Matt Damon is Paul Safranek, a man with a stable yet uneventful life. He’s always lived in the same house he was born in, first with his mother and then with his wife, never really accomplishing anything above the ordinary. He’s married to Audrey Safranek (Kristen Wiig) and they’re not happy; the couple would happily buy a new house, but that takes money and the Safraneks are average, with debts to the roof and no possibility of living as they desire. When Paul and his wife decide to shriek themselves, it seems to be the only possible way to escape reality: small people have better houses, earns a lot and easily, enjoy minimum waste and a lot of free time and comforts. Who wouldn’t sign up for something like this?
Well, did we mention that never, ever, Paul’s life goes like he plans?
His wife crushes under the pressure and things go south for Paul.
Be it out of fear, or pure egoism and cowardice (because yes, Audrey may be considered as a negative character) Paul wakes up alone. His wife has abandoned him and ran away, without even saying sorry, without thinking of talking it through before letting him go down the project of downsizing alone. Now Paul, 12 cm of deep desperation, needs to adjust to his new rich, solitary, small life.
Things change when he meets his neighbour (Christoph Waltz, always irresistible and funny). Prompted by a wild party, Paul gets to know Gong Jiang (Hong Chau). Gong Jiang is bossy and straightforward, but she is also selfless, kind and devoted to helping others. Thanks to her, Paul will understand to see things in a different way; and that love can come also for small people, and it can be gigantic.
The film was produced by three colleagues who have previously worked elbow-to-elbow: Alexander Payne (Nebraska, Election), Jim Taylor and Mark Johnson. Although the movie seems to have innovative bases Taylor declared that this work has the same pillars of any other of his movies: sense of humor and a great challenge, only with a Sci-Fi premise. At the movie, Stefania Cella collaborated as production designer: she worked alongside with Sorrentino in La Grande Bellezza, and is currently working with him on a Movie about Italian former “Presidente del Consiglio” (prime minister) and businessman Silvio Berlusconi. She had almost total creative freedom, but she was supposed to make the “downsizing machine” look like a giant microwave. Well, she did.
And really, who wouldn’t want a giant microwave that can downsize people?
Downsizing is, first of all and above all, a love story. It’s funny, optimistic and sometimes predictable, such as every other love story. But, somehow, it’s message it’s bigger than that.

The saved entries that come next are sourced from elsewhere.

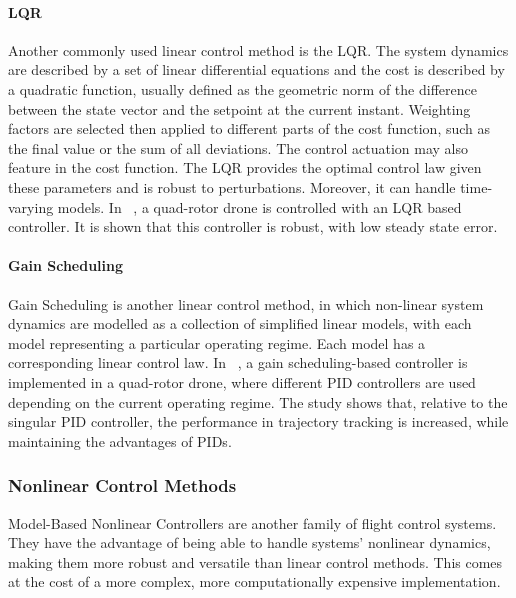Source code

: \paragraph*{LQR}
Another commonly used linear control method is the \gls{LQR}. The system dynamics are described by a set of linear differential equations and the cost is described by a quadratic function, usually defined as the geometric norm of the difference between the state vector and the setpoint at the current instant. Weighting factors are selected then applied to different parts of the cost function, such as the final value or the sum of all deviations. The control actuation may also feature in the cost function. The LQR provides the optimal control law given these parameters and is robust to perturbations. Moreover, it can handle time-varying models. In ~\cite{ShahidaK}, a quad-rotor drone is controlled with an LQR based controller. It is shown that this controller is robust, with low steady state error.

\paragraph*{Gain Scheduling}
Gain Scheduling is another linear control method, in which non-linear system dynamics are modelled as a collection of simplified linear models, with each model representing a particular operating regime. Each model has a corresponding linear control law. In ~\cite{JingQ}, a gain scheduling-based controller is implemented in a quad-rotor drone, where different PID controllers are used depending on the current operating regime. The study shows that, relative to the singular PID controller, the performance in trajectory tracking is increased, while maintaining the advantages of PIDs. \\

\subsubsection{Nonlinear Control Methods}

Model-Based Nonlinear Controllers are another family of flight control systems. They have the advantage of being able to handle systems'  nonlinear dynamics, making them more robust and versatile than linear control methods. This comes at the cost of a more complex, more computationally expensive implementation.

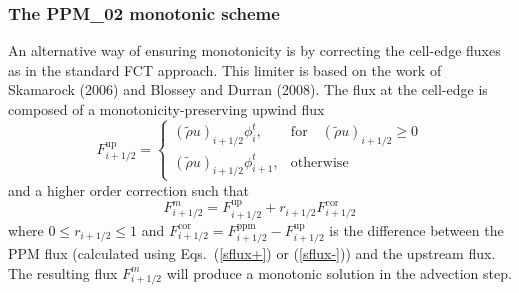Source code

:   \subsubsection{The PPM\_02 monotonic scheme}  

  An alternative way of ensuring monotonicity is by correcting the
  cell-edge fluxes as in the standard FCT approach. This limiter is
  based on the work of Skamarock (2006) and Blossey and Durran
  (2008). The flux at the cell-edge is composed of a
  monotonicity-preserving upwind flux
  \begin{equation}
    F^{\mathrm{up}}_{i+1/2} = \left\{ \begin{array}{ll}
    (\tilde{\rho} u)_{i+1/2} \phi^{t}_{i}, & \mathrm{for} \quad (\tilde{\rho} u)_{i+1/2}
    \ge 0 \\
    (\tilde{\rho} u)_{i+1/2} \phi^{t}_{i+1}, & \mathrm{otherwise} 
    \end{array}\right.
  \end{equation}
  and a higher order correction such that
  \begin{equation}
    F^{m}_{i+1/2} = F^{\mathrm{up}}_{i+1/2} + r_{i+1/2}F^{\mathrm{cor}}_{i+1/2}
  \end{equation}
  where $0 \le r_{i+1/2} \le 1$ and $F^{\mathrm{cor}}_{i+1/2} =
  F^{\mathrm{ppm}}_{i+1/2} - F^{\mathrm{up}}_{i+1/2}$ is the difference
  between the PPM flux (calculated using Eqs.~(\ref{sflux+}) or
  (\ref{sflux-})) and the upstream flux. The resulting flux
  $F^{m}_{i+1/2}$ will produce a monotonic solution in the advection step.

For the character of Gong Jiang, Hong Chau underwent therapy and simulations of living as a below-the-knee amputee. She lived, talked and experienced all the things a physical therapist and an amputee has to experience, in order to create authenticity. However, Gong Jiang was not supposed to be 100% authentic: the actress was so good in portraying her character as multi dimensional, reliable, and yet in perfect synchro with all the other themes of the movie. Hong Chau’s character lives in harmony with the narrative flow, creating the perfect heroine for this kind of story.
Matt Demon’s Paul Safranek is not a hero. Gong Jiang is.
The other majestic, unspoken characters in Downsizing are Earth and Science. The first is struggling to keep up with all the resources humankind is wasting, often for nothing but raw greed, the second might come out helpful. Downsized people seems to be the only affordable solution to save our dying planet, which we’re suffocating under peaks of wastage and pollution. Sadly, statistics say that the human race is doomed: the world will purge itself by wiping humanity, its unresentful killer, away. Downsizing is a solution that came too late and barely developed. The heavy themes of this movie are unquestionable, but they blend perfectly with the humoristic and romantic scenes.
Downsizing is considered a social satire, with the premises of a sci-fi and an attention to reality that lies in the humanitarian, environmental aspect of the story.
Director Alexander Payne declared that he and his colleagues, in making the movie, only partially cared about making the “downsizing” credible: the movie is not about making people chose to shrink themselves in order to save the planet.
It’s a love story, a funny one, a realistic one when it comes to feelings and human reactions.
The movie has been presented at the 74 Venice International Film Festival during the opening day, following a press conference with the productors and main protagonists, and is set to be released by Paramount Pictures in December.
It is yet to see this year, too, if Downsizing will place itself as a competitor for the Academy Award, such as many movies that opened the International Venice Film Festival.
All we ask now is: will Downsizing keep up with the tradition?